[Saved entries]
● ● ● ● ●
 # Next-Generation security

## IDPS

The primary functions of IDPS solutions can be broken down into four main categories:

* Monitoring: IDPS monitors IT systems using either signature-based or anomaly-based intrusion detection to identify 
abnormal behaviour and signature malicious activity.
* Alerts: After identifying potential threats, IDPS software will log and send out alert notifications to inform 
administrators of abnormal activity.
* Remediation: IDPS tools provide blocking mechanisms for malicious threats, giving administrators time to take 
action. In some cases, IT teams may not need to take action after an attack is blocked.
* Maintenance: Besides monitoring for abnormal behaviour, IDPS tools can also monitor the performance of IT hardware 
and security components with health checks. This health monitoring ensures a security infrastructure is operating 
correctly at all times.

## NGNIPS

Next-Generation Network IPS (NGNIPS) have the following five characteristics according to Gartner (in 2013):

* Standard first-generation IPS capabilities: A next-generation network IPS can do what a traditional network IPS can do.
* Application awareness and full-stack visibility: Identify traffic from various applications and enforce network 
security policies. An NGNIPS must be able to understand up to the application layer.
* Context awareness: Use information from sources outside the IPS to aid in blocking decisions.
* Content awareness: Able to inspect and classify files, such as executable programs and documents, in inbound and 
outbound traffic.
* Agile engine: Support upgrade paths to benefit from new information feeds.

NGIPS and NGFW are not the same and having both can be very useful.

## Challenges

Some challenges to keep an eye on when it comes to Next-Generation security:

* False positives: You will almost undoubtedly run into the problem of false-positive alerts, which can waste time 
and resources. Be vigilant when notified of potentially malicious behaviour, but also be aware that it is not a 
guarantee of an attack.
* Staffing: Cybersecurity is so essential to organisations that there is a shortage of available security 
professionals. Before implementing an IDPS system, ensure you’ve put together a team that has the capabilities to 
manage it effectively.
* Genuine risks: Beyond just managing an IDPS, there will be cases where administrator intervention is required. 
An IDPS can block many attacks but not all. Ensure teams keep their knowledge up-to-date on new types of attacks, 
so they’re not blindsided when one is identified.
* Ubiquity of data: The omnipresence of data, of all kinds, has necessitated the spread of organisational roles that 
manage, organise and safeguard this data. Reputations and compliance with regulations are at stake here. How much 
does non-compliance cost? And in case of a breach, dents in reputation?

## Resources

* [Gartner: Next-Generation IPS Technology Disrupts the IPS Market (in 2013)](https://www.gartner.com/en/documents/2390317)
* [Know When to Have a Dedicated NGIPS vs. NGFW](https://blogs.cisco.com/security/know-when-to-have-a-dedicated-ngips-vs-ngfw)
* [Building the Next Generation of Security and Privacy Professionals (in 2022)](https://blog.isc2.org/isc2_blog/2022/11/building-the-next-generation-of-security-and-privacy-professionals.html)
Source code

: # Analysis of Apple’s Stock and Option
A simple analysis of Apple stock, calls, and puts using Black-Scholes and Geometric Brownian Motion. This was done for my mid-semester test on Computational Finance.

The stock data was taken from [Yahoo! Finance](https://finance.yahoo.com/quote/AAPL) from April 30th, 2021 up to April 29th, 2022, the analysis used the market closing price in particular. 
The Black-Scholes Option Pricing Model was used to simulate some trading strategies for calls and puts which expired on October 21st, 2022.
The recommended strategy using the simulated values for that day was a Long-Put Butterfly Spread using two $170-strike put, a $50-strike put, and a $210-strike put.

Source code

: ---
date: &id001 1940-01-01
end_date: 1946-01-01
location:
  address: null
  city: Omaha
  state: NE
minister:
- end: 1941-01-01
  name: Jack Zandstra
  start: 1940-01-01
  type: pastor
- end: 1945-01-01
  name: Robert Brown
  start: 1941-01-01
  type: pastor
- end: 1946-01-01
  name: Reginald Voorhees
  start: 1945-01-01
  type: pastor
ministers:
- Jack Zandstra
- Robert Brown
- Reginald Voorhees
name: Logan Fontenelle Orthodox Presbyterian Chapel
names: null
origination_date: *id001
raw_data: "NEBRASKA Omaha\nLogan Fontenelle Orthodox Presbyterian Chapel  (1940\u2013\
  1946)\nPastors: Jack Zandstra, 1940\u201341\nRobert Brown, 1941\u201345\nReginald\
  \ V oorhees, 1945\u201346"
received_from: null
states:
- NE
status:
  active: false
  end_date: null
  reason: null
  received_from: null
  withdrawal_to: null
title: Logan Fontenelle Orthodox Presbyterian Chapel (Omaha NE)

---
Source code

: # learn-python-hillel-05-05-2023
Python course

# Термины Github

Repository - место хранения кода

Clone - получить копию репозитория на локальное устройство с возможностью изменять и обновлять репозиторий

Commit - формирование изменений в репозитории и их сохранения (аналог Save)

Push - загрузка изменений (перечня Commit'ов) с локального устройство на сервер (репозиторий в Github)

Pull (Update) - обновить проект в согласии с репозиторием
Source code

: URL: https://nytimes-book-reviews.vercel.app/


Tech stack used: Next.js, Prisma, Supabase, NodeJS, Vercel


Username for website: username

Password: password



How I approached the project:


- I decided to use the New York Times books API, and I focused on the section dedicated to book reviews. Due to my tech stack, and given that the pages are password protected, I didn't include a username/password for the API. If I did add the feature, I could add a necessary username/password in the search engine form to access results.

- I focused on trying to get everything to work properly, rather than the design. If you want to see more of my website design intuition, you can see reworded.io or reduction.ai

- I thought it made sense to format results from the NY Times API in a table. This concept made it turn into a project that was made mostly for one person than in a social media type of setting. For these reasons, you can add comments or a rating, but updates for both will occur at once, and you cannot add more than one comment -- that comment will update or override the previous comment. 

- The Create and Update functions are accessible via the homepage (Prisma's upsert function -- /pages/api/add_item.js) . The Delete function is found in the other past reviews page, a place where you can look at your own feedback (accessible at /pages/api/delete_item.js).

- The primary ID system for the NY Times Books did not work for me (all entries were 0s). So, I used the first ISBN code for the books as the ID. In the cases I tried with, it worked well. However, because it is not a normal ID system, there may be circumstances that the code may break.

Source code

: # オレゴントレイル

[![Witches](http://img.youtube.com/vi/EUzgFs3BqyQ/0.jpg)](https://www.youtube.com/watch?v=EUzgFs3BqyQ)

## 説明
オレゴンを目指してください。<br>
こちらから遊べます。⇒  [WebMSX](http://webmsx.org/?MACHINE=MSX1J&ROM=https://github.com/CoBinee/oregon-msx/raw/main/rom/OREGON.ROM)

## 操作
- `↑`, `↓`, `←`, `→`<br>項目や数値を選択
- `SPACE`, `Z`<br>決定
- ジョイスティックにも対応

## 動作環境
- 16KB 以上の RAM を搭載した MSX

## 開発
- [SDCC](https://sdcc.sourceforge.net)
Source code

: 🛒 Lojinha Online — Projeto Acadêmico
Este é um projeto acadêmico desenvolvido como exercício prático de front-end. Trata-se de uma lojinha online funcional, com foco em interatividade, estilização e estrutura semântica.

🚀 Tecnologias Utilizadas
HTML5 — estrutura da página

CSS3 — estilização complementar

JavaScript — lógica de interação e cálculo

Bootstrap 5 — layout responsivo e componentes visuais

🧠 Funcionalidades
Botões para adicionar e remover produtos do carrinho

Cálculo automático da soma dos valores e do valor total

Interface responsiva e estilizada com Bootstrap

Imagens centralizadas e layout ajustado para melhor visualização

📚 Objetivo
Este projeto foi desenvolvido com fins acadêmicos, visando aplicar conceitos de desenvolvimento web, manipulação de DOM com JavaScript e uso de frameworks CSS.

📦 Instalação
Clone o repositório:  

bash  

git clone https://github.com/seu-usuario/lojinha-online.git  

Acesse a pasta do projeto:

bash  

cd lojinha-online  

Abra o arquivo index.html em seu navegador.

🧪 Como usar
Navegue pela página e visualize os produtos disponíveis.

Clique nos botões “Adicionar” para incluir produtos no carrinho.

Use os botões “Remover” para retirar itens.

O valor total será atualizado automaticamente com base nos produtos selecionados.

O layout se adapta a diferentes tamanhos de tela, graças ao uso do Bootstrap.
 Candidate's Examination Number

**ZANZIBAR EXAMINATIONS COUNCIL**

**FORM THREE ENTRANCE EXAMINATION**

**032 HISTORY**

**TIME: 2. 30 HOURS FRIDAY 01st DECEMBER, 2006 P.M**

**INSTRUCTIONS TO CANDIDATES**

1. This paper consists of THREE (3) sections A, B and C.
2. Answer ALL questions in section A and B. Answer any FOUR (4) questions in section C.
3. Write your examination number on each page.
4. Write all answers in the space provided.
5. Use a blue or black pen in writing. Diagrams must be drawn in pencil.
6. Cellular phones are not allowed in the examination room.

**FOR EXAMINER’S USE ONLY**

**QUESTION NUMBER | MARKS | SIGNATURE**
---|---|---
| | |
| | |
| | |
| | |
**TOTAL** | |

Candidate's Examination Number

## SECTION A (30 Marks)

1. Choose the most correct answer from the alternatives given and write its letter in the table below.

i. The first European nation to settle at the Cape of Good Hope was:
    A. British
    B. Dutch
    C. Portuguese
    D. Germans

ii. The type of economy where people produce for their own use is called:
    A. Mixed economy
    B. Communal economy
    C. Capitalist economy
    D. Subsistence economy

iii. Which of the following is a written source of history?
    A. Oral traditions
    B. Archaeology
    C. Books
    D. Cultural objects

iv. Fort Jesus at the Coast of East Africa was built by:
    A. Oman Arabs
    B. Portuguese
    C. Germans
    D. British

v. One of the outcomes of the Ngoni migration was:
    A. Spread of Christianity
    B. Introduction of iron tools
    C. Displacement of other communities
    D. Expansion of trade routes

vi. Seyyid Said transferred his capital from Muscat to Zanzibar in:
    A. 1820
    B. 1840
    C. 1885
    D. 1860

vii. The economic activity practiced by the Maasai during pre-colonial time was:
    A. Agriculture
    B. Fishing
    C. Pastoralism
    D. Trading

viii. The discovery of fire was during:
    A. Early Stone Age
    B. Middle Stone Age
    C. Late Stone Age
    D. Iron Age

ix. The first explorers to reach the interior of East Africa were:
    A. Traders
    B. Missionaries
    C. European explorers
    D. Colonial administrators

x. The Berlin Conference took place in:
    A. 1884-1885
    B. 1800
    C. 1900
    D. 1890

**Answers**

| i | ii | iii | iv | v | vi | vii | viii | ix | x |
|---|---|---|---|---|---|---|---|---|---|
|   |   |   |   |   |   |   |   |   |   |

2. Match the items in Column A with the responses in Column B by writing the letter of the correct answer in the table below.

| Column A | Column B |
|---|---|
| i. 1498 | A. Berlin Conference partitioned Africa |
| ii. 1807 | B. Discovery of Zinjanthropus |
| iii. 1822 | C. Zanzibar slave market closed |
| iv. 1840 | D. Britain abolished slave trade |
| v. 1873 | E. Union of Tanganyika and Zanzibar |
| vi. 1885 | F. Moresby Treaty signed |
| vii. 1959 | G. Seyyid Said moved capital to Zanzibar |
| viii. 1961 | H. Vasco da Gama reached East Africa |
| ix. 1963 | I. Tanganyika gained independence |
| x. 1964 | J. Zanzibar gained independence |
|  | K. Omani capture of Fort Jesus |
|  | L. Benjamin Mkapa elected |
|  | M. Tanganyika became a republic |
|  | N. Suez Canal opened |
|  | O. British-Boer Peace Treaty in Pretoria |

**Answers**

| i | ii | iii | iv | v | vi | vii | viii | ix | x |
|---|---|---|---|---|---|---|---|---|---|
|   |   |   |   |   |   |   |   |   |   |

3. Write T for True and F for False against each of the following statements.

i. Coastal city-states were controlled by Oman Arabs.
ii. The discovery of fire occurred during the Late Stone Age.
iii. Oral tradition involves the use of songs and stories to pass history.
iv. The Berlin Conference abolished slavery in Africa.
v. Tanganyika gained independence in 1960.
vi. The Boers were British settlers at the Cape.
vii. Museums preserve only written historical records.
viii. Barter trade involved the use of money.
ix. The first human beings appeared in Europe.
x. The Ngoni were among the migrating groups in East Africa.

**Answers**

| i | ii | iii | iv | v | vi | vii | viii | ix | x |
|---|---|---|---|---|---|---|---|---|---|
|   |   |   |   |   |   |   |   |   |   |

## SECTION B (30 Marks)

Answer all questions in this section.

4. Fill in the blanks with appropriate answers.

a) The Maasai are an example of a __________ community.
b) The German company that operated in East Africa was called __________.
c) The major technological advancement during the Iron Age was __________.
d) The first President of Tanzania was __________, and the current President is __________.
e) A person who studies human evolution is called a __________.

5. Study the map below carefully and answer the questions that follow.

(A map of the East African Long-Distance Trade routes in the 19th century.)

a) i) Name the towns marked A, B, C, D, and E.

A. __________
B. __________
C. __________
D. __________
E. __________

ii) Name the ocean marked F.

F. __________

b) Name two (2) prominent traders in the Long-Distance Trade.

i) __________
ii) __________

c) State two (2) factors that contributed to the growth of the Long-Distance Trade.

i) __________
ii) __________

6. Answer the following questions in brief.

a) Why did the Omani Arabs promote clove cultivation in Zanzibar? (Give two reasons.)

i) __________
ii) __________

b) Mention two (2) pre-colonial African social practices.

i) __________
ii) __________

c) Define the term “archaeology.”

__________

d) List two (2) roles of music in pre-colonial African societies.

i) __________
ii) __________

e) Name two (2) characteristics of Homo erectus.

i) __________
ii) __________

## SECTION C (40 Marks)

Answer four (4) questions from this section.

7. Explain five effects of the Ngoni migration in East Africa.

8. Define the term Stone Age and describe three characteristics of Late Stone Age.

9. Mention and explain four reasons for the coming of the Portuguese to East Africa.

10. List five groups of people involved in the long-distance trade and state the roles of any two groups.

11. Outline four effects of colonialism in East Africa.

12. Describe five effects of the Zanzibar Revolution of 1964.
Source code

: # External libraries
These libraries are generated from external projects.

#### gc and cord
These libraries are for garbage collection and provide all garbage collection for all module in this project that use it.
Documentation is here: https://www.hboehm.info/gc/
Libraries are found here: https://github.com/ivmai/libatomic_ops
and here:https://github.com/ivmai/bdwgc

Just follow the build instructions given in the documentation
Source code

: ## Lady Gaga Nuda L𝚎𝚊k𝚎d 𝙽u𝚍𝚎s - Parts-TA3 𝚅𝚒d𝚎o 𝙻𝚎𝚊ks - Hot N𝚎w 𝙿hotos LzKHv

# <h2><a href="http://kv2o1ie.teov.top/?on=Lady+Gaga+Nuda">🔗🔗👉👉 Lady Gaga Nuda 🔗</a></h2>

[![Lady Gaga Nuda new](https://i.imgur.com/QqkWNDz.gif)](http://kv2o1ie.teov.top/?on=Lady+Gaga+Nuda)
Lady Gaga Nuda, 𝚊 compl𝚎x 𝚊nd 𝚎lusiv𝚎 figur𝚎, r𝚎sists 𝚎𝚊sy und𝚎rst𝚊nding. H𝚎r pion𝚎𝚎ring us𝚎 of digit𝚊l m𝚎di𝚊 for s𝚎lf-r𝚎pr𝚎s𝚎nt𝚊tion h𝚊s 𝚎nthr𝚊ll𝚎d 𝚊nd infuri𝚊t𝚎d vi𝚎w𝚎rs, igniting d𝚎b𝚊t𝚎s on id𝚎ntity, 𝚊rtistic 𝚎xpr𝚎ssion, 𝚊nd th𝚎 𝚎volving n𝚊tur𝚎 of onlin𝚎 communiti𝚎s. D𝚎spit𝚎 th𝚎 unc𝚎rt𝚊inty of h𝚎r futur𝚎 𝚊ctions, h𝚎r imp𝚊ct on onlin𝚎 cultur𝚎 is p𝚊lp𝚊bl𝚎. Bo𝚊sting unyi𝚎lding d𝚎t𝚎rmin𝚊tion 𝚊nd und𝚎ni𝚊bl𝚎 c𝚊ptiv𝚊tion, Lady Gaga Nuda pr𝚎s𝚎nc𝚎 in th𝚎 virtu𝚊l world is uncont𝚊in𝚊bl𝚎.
● ● ● ● ●
(The problem): What is needed is a verbatim copy of every line in the records above from the one containing "Pull (Update) - обновить" down to the one containing "- I focused", both included, and nothing more.

(The answer):
Pull (Update) - обновить проект в согласии с репозиторием
Source code

: URL: https://nytimes-book-reviews.vercel.app/


Tech stack used: Next.js, Prisma, Supabase, NodeJS, Vercel


Username for website: username

Password: password



How I approached the project:


- I decided to use the New York Times books API, and I focused on the section dedicated to book reviews. Due to my tech stack, and given that the pages are password protected, I didn't include a username/password for the API. If I did add the feature, I could add a necessary username/password in the search engine form to access results.

- I focused on trying to get everything to work properly, rather than the design. If you want to see more of my website design intuition, you can see reworded.io or reduction.ai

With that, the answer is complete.